Exercise description =>
Lines holding the word "Efficient": how many does the material below have? Answer with nothing but the number.

.....

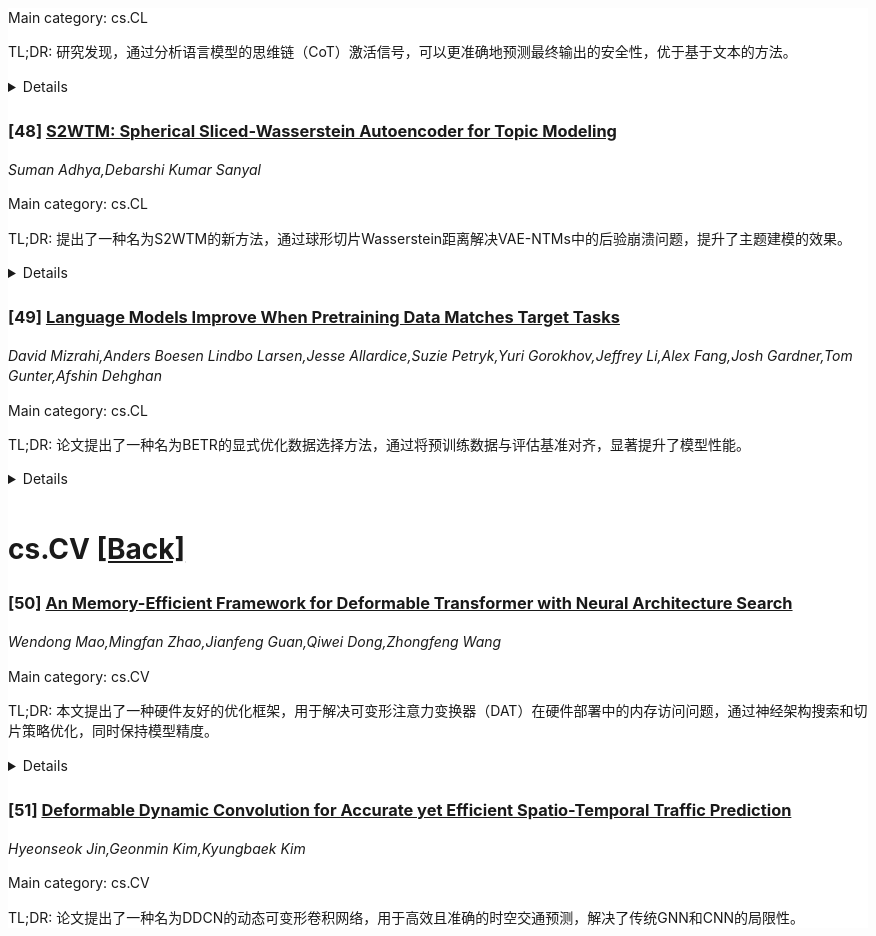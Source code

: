 Main category: cs.CL

TL;DR: 研究发现，通过分析语言模型的思维链（CoT）激活信号，可以更准确地预测最终输出的安全性，优于基于文本的方法。


<details><summary>Details</summary></details>


### [48] [S2WTM: Spherical Sliced-Wasserstein Autoencoder for Topic Modeling](https://arxiv.org/abs/2507.12451)
*Suman Adhya,Debarshi Kumar Sanyal*

Main category: cs.CL

TL;DR: 提出了一种名为S2WTM的新方法，通过球形切片Wasserstein距离解决VAE-NTMs中的后验崩溃问题，提升了主题建模的效果。


<details><summary>Details</summary></details>


### [49] [Language Models Improve When Pretraining Data Matches Target Tasks](https://arxiv.org/abs/2507.12466)
*David Mizrahi,Anders Boesen Lindbo Larsen,Jesse Allardice,Suzie Petryk,Yuri Gorokhov,Jeffrey Li,Alex Fang,Josh Gardner,Tom Gunter,Afshin Dehghan*

Main category: cs.CL

TL;DR: 论文提出了一种名为BETR的显式优化数据选择方法，通过将预训练数据与评估基准对齐，显著提升了模型性能。


<details><summary>Details</summary></details>


<div id='cs.CV'></div>

# cs.CV [[Back]](#toc)

### [50] [An Memory-Efficient Framework for Deformable Transformer with Neural Architecture Search](https://arxiv.org/abs/2507.11549)
*Wendong Mao,Mingfan Zhao,Jianfeng Guan,Qiwei Dong,Zhongfeng Wang*

Main category: cs.CV

TL;DR: 本文提出了一种硬件友好的优化框架，用于解决可变形注意力变换器（DAT）在硬件部署中的内存访问问题，通过神经架构搜索和切片策略优化，同时保持模型精度。


<details><summary>Details</summary></details>


### [51] [Deformable Dynamic Convolution for Accurate yet Efficient Spatio-Temporal Traffic Prediction](https://arxiv.org/abs/2507.11550)
*Hyeonseok Jin,Geonmin Kim,Kyungbaek Kim*

Main category: cs.CV

TL;DR: 论文提出了一种名为DDCN的动态可变形卷积网络，用于高效且准确的时空交通预测，解决了传统GNN和CNN的局限性。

.....

Expected output =>
2